Promotional Jealousy

Question to Ask the  Workplace Doctors about jealousy over promotion:

I was recently promoted to manager over two of my peers who had actually been in the department longer than I have. I’ve been there 21 years; one has been there 29 years and the other 33 years.We are all supervisors and now I will be their supervisor and they feel that they should’ve gotten the job. How do I handle this jealousy and what should I do, if anything, to curtail any tension?

Signed, Uneasy

Dear Uneasy:

You are no new hire; 21 years on the job is not really much different in tenure than those two in the department who you will now supervise. Longer tenure is not the major criteria for who is promoted. From here, I assume that those who made the decision to promote you to manager two peers, based it on your competence and ability to work with people. Take quiet pride and assurance in that.

You ask: How do I handle this jealousy and what should I do, if anything, to curtail any tension? You do what you were hired to do. Keep communication open, but don’t be not overly dependent with your own superior. In this new position, you will be expected to see the big picture; your department’s interaction with other departments and especially with internal and external customers.

The key issue is what your department delivers and the satisfaction of those who need your product and/or services. The term TQM, although not so popular of a couple of decades ago, symbolizes the mindset that is a precondition of delivering high quality. Focus on that. More importantly, engage your peers and encourage them to engage those they supervise in the pursuit of quality.

What might that mean for your department is something that I can’t know from here, but I do know that it entails:

· Cutting waste–wasted supplies, wasted energy, wasted time, and wasted money. You can engage those who you now supervise in a Cut Waste Effort.

· Making numbers count; six sigma might not apply to your operations, but what undoubtedly matters is cost. Engage those you say are peers in making numbers visible and understood. I’ve seen posted days without defects, without safety errors, without absences, and with what is put out the door without defects and redos.

· Think team. You now have been named leader of two supervisors with a bit longer tenure than you. I don’t know if your department functioned as a team, before, but it can do so now. How? Start by thinking WEGO. That is my four-letter word for thinking how working together with hands, head, and heart takes and makes big WEGOS.

By that I mean getting to team-mindedness begins with a leader who has skull sessions with all on the team. They are so busy at working as if they collectively owned their department and workplace that there is no time for jealousy. Each week they huddle and plan what needs doing. They applaud what has gone well and confront what need correction. They cheer each other on. They continuously innovate, in both small and big ways.
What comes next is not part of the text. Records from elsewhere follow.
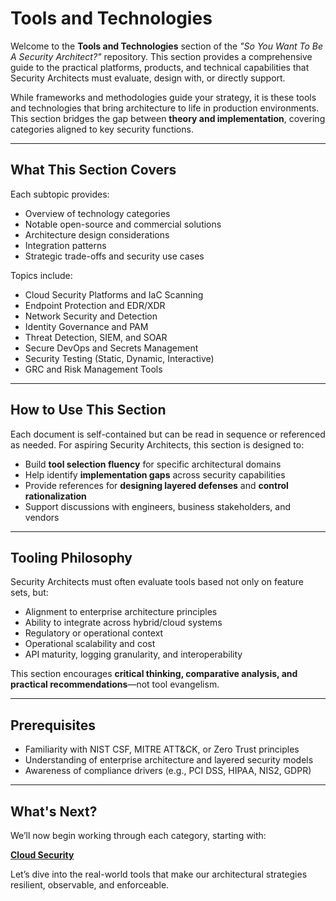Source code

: # Tools and Technologies

Welcome to the **Tools and Technologies** section of the _"So You Want To Be A Security Architect?"_ repository. This section provides a comprehensive guide to the practical platforms, products, and technical capabilities that Security Architects must evaluate, design with, or directly support.

While frameworks and methodologies guide your strategy, it is these tools and technologies that bring architecture to life in production environments. This section bridges the gap between **theory and implementation**, covering categories aligned to key security functions.

---

## What This Section Covers
Each subtopic provides:
- Overview of technology categories
- Notable open-source and commercial solutions
- Architecture design considerations
- Integration patterns
- Strategic trade-offs and security use cases

Topics include:
- Cloud Security Platforms and IaC Scanning
- Endpoint Protection and EDR/XDR
- Network Security and Detection
- Identity Governance and PAM
- Threat Detection, SIEM, and SOAR
- Secure DevOps and Secrets Management
- Security Testing (Static, Dynamic, Interactive)
- GRC and Risk Management Tools

---

## How to Use This Section
Each document is self-contained but can be read in sequence or referenced as needed. For aspiring Security Architects, this section is designed to:

- Build **tool selection fluency** for specific architectural domains
- Help identify **implementation gaps** across security capabilities
- Provide references for **designing layered defenses** and **control rationalization**
- Support discussions with engineers, business stakeholders, and vendors

---

## Tooling Philosophy
Security Architects must often evaluate tools based not only on feature sets, but:
- Alignment to enterprise architecture principles
- Ability to integrate across hybrid/cloud systems
- Regulatory or operational context
- Operational scalability and cost
- API maturity, logging granularity, and interoperability

This section encourages **critical thinking, comparative analysis, and practical recommendations**—not tool evangelism.

---

## Prerequisites
- Familiarity with NIST CSF, MITRE ATT&CK, or Zero Trust principles
- Understanding of enterprise architecture and layered security models
- Awareness of compliance drivers (e.g., PCI DSS, HIPAA, NIS2, GDPR)

---

## What's Next?
We’ll now begin working through each category, starting with:

**[Cloud Security](/05-Tools-and-Technologies/cloud_security.md)**

Let’s dive into the real-world tools that make our architectural strategies resilient, observable, and enforceable.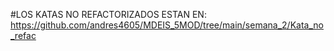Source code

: #LOS KATAS NO REFACTORIZADOS ESTAN EN: https://github.com/andres4605/MDEIS_5MOD/tree/main/semana_2/Kata_no_refac
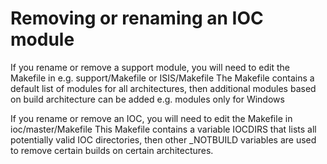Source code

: # Removing or renaming an IOC module

If you rename or remove a support module, you will need to edit the Makefile in e.g. support/Makefile or ISIS/Makefile
The Makefile contains a default list of modules for all architectures, then additional modules based on build architecture can be added e.g. modules only for Windows

If you rename or remove an IOC, you will need to edit the Makefile in ioc/master/Makefile  This Makefile contains a variable IOCDIRS that lists all potentially valid IOC directories, then other _NOTBUILD variables are used to remove certain builds on certain architectures.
· If you see evidence of jealousy or sense it is present, you might have a candid time out meeting with these two peers. Tell them that you understand they might have wanted the position and that you know it will not be an easy job without their support and cooperation. You might also hammer out do and don’t rules about how you and they want to communicate; about what, when, how often, and where. Talk about talk; how you talk to one another, what you don’t gossip about, how you deal with rumors and criticism. Getting them involved in do and don’t communication rule making can set the tone for shared-leadership.

Do any of these suggestions address your desire to curtail tension and jealousy? Obviously, you want to follow the ways things have been done in the past, but you also can help shape a workplace in which you and those you supervise want to come to work, and feel you are genuine stakeholders in the future of your workplace. I will be interested in what you learn; about managing. It a continuous learning experience.